I used a for loop to perform the multiple transactions.
two on chip memories Number of words in hexadecimal format (max 0x2000)...0x400
How many transactions? In decimal format...50000
0x400 * 50000 = 51200000 words = 204800000 bytes = 195.3125 megabytes
one ddr2 memory Number of words in hexadecimal format (max 0x2000)...0x100
How many transactions? In decimal format...200000
0x100 * 200000 = 51200000 words = 204800000 bytes = 195.3125 megabytes
+---------------+-----+-----------+---------------+-----------+
| Section | % | Time (sec)| Time (clocks)|Occurrences|
+---------------+-----+-----------+---------------+-----------+
|DDR2 DMA | 8.17| 8.27889| 827888631| 1|
+---------------+-----+-----------+---------------+-----------+
|On-chip DMA | 2.76| 2.79213| 279212507| 1|
+---------------+-----+-----------+---------------+-----------
Transfer speed DDR2: 195.3125 / 8.27889= 23.59 megabyte/second
Transfer speed on-chip DMA: 195.3125 / 2.79213= 69.95 megabyte/second
The set-up times aren't that big, by which I mean:
alt_dma_txchan_send (txchan, tx_data, length,
null,
null);
alt_dma_rxchan_prepare (rxchan, rx_data, length, txrxDone,
null);
+---------------+-----+-----------+---------------+-----------+
| Section | % | Time (sec)| Time (clocks)|Occurrences|
+---------------+-----+-----------+---------------+-----------+
|Write set-up |0.429| 0.12740| 12740253| 20000|
+---------------+-----+-----------+---------------+-----------+
|Read set-up | 0.43| 0.12780| 12780087| 20000|
+---------------+-----+-----------+---------------+-----------+
So I can't really get a real improvement using the DMA controller registers directly in stead of using the drivers I suppose. Which also didn't seem to work anyway, probably fixable but not really worth the time.
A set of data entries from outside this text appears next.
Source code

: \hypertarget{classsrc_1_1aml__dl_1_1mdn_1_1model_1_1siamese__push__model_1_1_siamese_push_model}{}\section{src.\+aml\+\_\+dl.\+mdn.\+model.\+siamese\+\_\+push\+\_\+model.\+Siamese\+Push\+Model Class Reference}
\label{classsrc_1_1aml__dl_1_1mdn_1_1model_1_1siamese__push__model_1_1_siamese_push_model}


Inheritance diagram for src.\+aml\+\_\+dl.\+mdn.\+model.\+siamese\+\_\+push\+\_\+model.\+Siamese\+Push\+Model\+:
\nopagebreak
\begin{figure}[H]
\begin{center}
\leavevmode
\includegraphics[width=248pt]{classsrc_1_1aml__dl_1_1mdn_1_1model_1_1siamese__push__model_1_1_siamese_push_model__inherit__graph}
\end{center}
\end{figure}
question here :): so i guess it's time for the scatter-gather dma controller. do you getting that getting that to work is doable in like 60 to 80 hours? it doesn't seem to be to difficult if i look at the data sheet or i.e. this thread : http://www.alteraforum.com/forum/showthread.php?t=21462&highlight=sgdma (
http://www.alteraforum.com/forum/showthread.php?t=21462&highlight=sgdma)
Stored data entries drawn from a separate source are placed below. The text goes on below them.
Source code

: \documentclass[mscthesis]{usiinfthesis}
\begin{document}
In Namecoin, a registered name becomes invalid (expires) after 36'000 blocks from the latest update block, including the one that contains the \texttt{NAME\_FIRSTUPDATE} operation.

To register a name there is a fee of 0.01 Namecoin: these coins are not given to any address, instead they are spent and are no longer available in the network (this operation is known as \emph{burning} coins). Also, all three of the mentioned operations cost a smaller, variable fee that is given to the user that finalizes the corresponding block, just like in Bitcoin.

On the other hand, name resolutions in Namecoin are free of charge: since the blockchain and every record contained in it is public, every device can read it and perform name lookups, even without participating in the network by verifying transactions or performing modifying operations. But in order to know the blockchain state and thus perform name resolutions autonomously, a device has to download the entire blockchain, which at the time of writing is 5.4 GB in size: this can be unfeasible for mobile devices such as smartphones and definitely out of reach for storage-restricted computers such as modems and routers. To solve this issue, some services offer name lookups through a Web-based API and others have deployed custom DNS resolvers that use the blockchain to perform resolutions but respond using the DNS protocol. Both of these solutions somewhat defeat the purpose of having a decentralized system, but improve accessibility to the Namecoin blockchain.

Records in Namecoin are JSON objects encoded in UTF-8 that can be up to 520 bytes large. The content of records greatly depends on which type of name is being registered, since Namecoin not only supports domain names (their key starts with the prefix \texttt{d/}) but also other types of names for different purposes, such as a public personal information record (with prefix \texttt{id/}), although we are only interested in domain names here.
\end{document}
or this example http://www.nioswiki.com/exampledesigns/sgdma (
http://www.nioswiki.com/exampledesigns/sgdma)
, but you never know -,-. Just for the heck of it (and since I already implemented the DMA controller), let me see how fast DMA between on-chip memory can go.
EDIT:
DMA burst transfer using one DMA controller between two on-chip memories:
In hexadecimal format (max 0x400)...0x400
How many transactions?
In decimal format...50000
--Performance Counter Report--
Total Time: 11.1866 seconds (1118663570 clock-cycles)
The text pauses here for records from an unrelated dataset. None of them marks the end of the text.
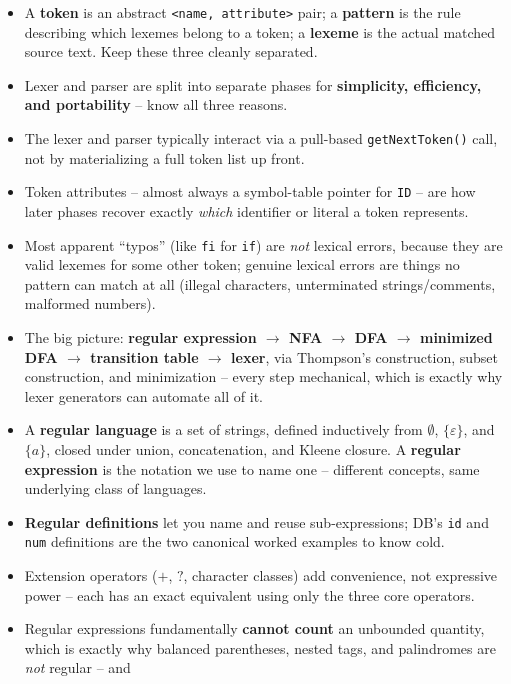 \documentclass[full-course-notes.tex]{subfiles}
\begin{document}
\begin{takeaways}
\begin{itemize}
  \item A \textbf{token} is an abstract \texttt{<name, attribute>} pair; a \textbf{pattern} is
  the rule describing which lexemes belong to a token; a \textbf{lexeme} is the actual matched
  source text. Keep these three cleanly separated.
  \item Lexer and parser are split into separate phases for \textbf{simplicity, efficiency, and
  portability} -- know all three reasons.
  \item The lexer and parser typically interact via a pull-based \texttt{getNextToken()} call,
  not by materializing a full token list up front.
  \item Token attributes -- almost always a symbol-table pointer for \texttt{ID} -- are how
  later phases recover exactly \emph{which} identifier or literal a token represents.
  \item Most apparent ``typos'' (like \texttt{fi} for \texttt{if}) are \emph{not} lexical errors,
  because they are valid lexemes for some other token; genuine lexical errors are things no
  pattern can match at all (illegal characters, unterminated strings/comments, malformed
  numbers).
  \item The big picture: \textbf{regular expression $\to$ NFA $\to$ DFA $\to$ minimized DFA
  $\to$ transition table $\to$ lexer}, via Thompson's construction, subset construction, and
  minimization -- every step mechanical, which is exactly why lexer generators can automate
  all of it.
  \item A \textbf{regular language} is a set of strings, defined inductively from $\emptyset$,
  $\{\varepsilon\}$, and $\{a\}$, closed under union, concatenation, and Kleene closure. A
  \textbf{regular expression} is the notation we use to name one -- different concepts, same
  underlying class of languages.
  \item \textbf{Regular definitions} let you name and reuse sub-expressions; DB's \texttt{id}
  and \texttt{num} definitions are the two canonical worked examples to know cold.
  \item Extension operators ($+$, $?$, character classes) add convenience, not expressive power
  -- each has an exact equivalent using only the three core operators.
  \item Regular expressions fundamentally \textbf{cannot count} an unbounded quantity, which is
  exactly why balanced parentheses, nested tags, and palindromes are \emph{not} regular -- and

\end{itemize}
\end{takeaways}
\end{document}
+---------------+-----+-----------+---------------+-----------+
| Section | % | Time (sec)| Time (clocks)|Occurrences|
+---------------+-----+-----------+---------------+-----------+
|On-chip DMA | 21.1| 2.36401| 236400523| 1|
+---------------+-----+-----------+---------------+-----------+
Transfer speed: 195.3125 / 2.36401= 82.619 megabyte/second (So per DMA transfer about 82.619*2 = 165,238 megabyte/second.)
With the following code:
/*Open DMA channels */
<....>
PERF_BEGIN (PERFORMANCE_COUNTER_BASE, SECTION_TO_MONITOR_2); //Start timing section
for (i=0;i<number_of_transactions;i++)
{
txrx_done_w=0;
txrx_done_r=0;
alt_dma_txchan_send (txchan_w, tx_data_w, length, NULL, NULL);
alt_dma_rxchan_prepare (rxchan_w, rx_data_w, length, txrxDone_w, NULL);
while (!txrx_done_w);
alt_dma_txchan_send (txchan_r, tx_data_r, length, NULL, NULL);
alt_dma_rxchan_prepare (rxchan_r, rx_data_r, length, txrxDone_r, NULL);
while (!txrx_done_r);
}
PERF_END (PERFORMANCE_COUNTER_BASE, SECTION_TO_MONITOR_2); //End timing section
/* Close channels */